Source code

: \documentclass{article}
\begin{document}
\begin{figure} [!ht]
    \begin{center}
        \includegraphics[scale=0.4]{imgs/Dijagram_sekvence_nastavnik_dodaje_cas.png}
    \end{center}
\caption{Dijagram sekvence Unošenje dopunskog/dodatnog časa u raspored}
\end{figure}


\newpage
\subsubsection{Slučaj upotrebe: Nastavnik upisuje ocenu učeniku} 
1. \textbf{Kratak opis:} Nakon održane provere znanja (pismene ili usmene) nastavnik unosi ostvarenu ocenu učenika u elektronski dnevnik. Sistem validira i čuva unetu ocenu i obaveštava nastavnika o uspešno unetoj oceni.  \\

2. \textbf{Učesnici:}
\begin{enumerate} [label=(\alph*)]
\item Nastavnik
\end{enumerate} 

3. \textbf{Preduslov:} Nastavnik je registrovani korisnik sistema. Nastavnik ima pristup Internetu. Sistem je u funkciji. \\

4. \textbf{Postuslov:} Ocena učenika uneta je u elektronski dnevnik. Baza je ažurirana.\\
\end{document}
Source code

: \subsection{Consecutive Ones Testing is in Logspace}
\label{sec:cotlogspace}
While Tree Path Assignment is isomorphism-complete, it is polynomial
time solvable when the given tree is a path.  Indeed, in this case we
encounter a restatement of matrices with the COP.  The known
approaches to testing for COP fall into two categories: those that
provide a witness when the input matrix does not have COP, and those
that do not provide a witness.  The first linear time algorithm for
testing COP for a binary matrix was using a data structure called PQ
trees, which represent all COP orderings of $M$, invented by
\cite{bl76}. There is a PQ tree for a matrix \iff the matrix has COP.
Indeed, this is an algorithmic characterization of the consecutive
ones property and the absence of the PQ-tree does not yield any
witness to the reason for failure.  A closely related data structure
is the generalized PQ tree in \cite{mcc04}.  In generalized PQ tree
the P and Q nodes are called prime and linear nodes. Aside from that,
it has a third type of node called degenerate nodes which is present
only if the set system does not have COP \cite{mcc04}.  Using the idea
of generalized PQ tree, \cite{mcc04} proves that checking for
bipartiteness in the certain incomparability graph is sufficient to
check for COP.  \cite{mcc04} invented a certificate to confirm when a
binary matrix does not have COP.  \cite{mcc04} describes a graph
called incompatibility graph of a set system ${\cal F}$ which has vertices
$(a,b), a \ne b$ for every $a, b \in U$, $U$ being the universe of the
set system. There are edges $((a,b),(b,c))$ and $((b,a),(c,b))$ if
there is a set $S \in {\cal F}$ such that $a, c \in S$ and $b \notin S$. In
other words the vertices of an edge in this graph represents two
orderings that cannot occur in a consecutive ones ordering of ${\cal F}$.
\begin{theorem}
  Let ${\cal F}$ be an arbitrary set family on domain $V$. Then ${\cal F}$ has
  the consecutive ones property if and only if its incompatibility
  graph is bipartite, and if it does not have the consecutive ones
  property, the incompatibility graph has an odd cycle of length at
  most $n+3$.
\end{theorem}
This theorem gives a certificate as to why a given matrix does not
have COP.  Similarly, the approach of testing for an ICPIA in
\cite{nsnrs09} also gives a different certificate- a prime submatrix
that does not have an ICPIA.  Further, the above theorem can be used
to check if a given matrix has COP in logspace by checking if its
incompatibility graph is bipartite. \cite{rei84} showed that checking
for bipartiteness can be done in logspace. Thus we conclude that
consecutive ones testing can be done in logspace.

....

Required work: Collect each line of the entries that has the word "Sistem", copying it in full.

Expected answer:
1. \textbf{Kratak opis:} Nakon održane provere znanja (pismene ili usmene) nastavnik unosi ostvarenu ocenu učenika u elektronski dnevnik. Sistem validira i čuva unetu ocenu i obaveštava nastavnika o uspešno unetoj oceni.  \\
3. \textbf{Preduslov:} Nastavnik je registrovani korisnik sistema. Nastavnik ima pristup Internetu. Sistem je u funkciji. \\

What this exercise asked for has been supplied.